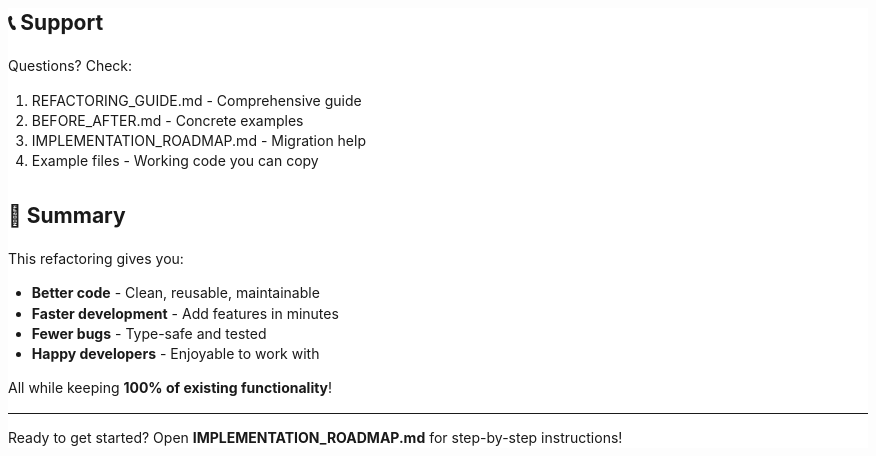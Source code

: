 ## 📞 Support

Questions? Check:
1. REFACTORING_GUIDE.md - Comprehensive guide
2. BEFORE_AFTER.md - Concrete examples
3. IMPLEMENTATION_ROADMAP.md - Migration help
4. Example files - Working code you can copy

## 🎉 Summary

This refactoring gives you:
- **Better code** - Clean, reusable, maintainable
- **Faster development** - Add features in minutes
- **Fewer bugs** - Type-safe and tested
- **Happy developers** - Enjoyable to work with

All while keeping **100% of existing functionality**!

---

Ready to get started? Open **IMPLEMENTATION_ROADMAP.md** for step-by-step instructions!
-- -- --
_AIM OF THE EXERCISE_:
Your task is to reproduce exactly the lines from the one with "1. REFACTORING_GUIDE.md - Comprehensive guide" through the end of the listing. Both ends belong in the answer.

_SOLUTION TO THIS TASK_:
1. REFACTORING_GUIDE.md - Comprehensive guide
2. BEFORE_AFTER.md - Concrete examples
3. IMPLEMENTATION_ROADMAP.md - Migration help
4. Example files - Working code you can copy

## 🎉 Summary

This refactoring gives you:
- **Better code** - Clean, reusable, maintainable
- **Faster development** - Add features in minutes
- **Fewer bugs** - Type-safe and tested
- **Happy developers** - Enjoyable to work with

All while keeping **100% of existing functionality**!

---

Ready to get started? Open **IMPLEMENTATION_ROADMAP.md** for step-by-step instructions!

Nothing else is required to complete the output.